Сладостный ужас

На фестивале «Звезды белых ночей» прошла премьера оперы Белы Бартока «Замок герцога Синяя Борода». Спектакль стал одним из лучших приобретений Мариинского театра
Н.Разина

Валерий Гергиев уже не раз представлял эту роскошную красочную партитуру в концертном исполнении, теперь дело дошло до полноценного сценического воплощения – в Мариинский театр перенесли постановку Английской национальной оперы.

Даниэл Креймер, 33-летний американец, работающий в Лондоне, оказался настоящим режиссером. Он обладает подлинной фантазией, т. е. способностью мыслить образами, которые складываются в оригинальный театральный текст. Пьеса Мориса Метерлинка 1896 г., которую в 1911-м Бела Балаж положил в основу либретто оперы, устарела, как безнадежно устарел и весь литературный символизм. Музыка Бартока жива, волнует, завораживает. А режиссер ее превосходно слышит и ей следует: к примеру, Синяя Борода и его новая жена юная Юдит вступают в замок – они идут во тьме, в профиль, вдоль сцены, по движущейся ленте, кто остановится, того уносит назад – так герои попеременно обгоняют друг друга. Этот длинный вокальный диалог поставлен замечательно музыкально.

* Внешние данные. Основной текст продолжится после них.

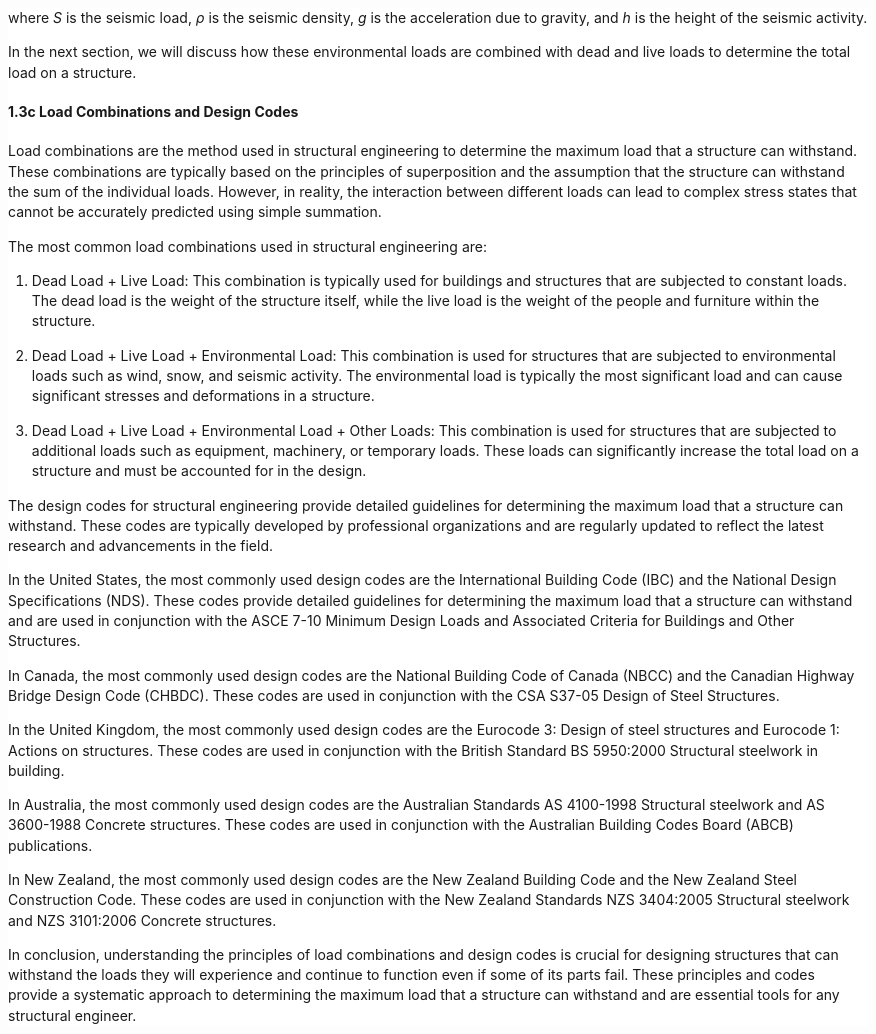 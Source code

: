 where $S$ is the seismic load, $\rho$ is the seismic density, $g$ is the acceleration due to gravity, and $h$ is the height of the seismic activity.

In the next section, we will discuss how these environmental loads are combined with dead and live loads to determine the total load on a structure.

#### 1.3c Load Combinations and Design Codes

Load combinations are the method used in structural engineering to determine the maximum load that a structure can withstand. These combinations are typically based on the principles of superposition and the assumption that the structure can withstand the sum of the individual loads. However, in reality, the interaction between different loads can lead to complex stress states that cannot be accurately predicted using simple summation.

The most common load combinations used in structural engineering are:

1. Dead Load + Live Load: This combination is typically used for buildings and structures that are subjected to constant loads. The dead load is the weight of the structure itself, while the live load is the weight of the people and furniture within the structure.

2. Dead Load + Live Load + Environmental Load: This combination is used for structures that are subjected to environmental loads such as wind, snow, and seismic activity. The environmental load is typically the most significant load and can cause significant stresses and deformations in a structure.

3. Dead Load + Live Load + Environmental Load + Other Loads: This combination is used for structures that are subjected to additional loads such as equipment, machinery, or temporary loads. These loads can significantly increase the total load on a structure and must be accounted for in the design.

The design codes for structural engineering provide detailed guidelines for determining the maximum load that a structure can withstand. These codes are typically developed by professional organizations and are regularly updated to reflect the latest research and advancements in the field.

In the United States, the most commonly used design codes are the International Building Code (IBC) and the National Design Specifications (NDS). These codes provide detailed guidelines for determining the maximum load that a structure can withstand and are used in conjunction with the ASCE 7-10 Minimum Design Loads and Associated Criteria for Buildings and Other Structures.

In Canada, the most commonly used design codes are the National Building Code of Canada (NBCC) and the Canadian Highway Bridge Design Code (CHBDC). These codes are used in conjunction with the CSA S37-05 Design of Steel Structures.

In the United Kingdom, the most commonly used design codes are the Eurocode 3: Design of steel structures and Eurocode 1: Actions on structures. These codes are used in conjunction with the British Standard BS 5950:2000 Structural steelwork in building.

In Australia, the most commonly used design codes are the Australian Standards AS 4100-1998 Structural steelwork and AS 3600-1988 Concrete structures. These codes are used in conjunction with the Australian Building Codes Board (ABCB) publications.

In New Zealand, the most commonly used design codes are the New Zealand Building Code and the New Zealand Steel Construction Code. These codes are used in conjunction with the New Zealand Standards NZS 3404:2005 Structural steelwork and NZS 3101:2006 Concrete structures.

In conclusion, understanding the principles of load combinations and design codes is crucial for designing structures that can withstand the loads they will experience and continue to function even if some of its parts fail. These principles and codes provide a systematic approach to determining the maximum load that a structure can withstand and are essential tools for any structural engineer.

Как и все остальное. Креймер и художник Джайлс Кадл придумали, что семь дверей, за которыми прячутся всякие герцогские богатства и злодейства и которые так хочет открыть Юдит (их открывание, собственно, и составляет сюжет), – это последовательно, с неотвратимостью дурного сна открывающиеся планы сцены в глубину. За раздвижной расписной стеной обнаруживается садик, пробившийся из куч каких-то тектонических обломков, за садиком – занавешенные ячейки с лампами дневного света, как для рассады, рассада – девять детей – от подростков до малышей. За раздвинувшимися, в свою очередь, ячейками сидят три жены: вместо описанных в либретто красавиц это страшные толстые бабы. Дети к ним льнут по старшинству, обозначив тем самым очередность жен, а бабы покорно-ритуально ложатся на спину, задрав платья и раздвинув ноги, Юдит присоединяется к ним в той же позе. И поделом: Елена Жидкова (сильное красивое меццо-сопрано) играет не невинную, всего-то излишне любопытную жертву, но стерву, воспринимающую собственную любовь к мужчине как право его тиранить. И кровь, которой, как она поет, пропитано все в этом замке, отнюдь не поэтическая условность: красотка Юдит не без удовольствия вляпывается ладонью в густую багровую субстанцию, вытирает ее о белое платье.

Уиллард Уайт, темнокожий и седобородый обладатель мощного бархатного бас-баритона, полон прямо-таки энтони-хопкинсовской внутренней значительности, заставляющей неотрывно следить за скупо-сдержанным рисунком роли. И когда он, позаимствовав у манекена, торчавшего в углу, мундирную куртку с галунами и саблю, заносит эту саблю над лоном Юдит (чтобы прочесть эту метафору, и к психоаналитику не ходи), мизансцена становится по-настоящему страшным финалом. Страшным вдвойне – благодаря грандиозному фортиссимо, которым разрешается саспенс, мастерски нагнетавшийся гергиевским оркестром час с лишним, что длится опера. Свет меркнет, опускается черный суперзанавес – стена, дверь, фонарь, в эту-то дверь в начале и вошли новоиспеченные супруги. Что явно намекает: Юдит отнюдь не станет последней жертвой жуткого герцога.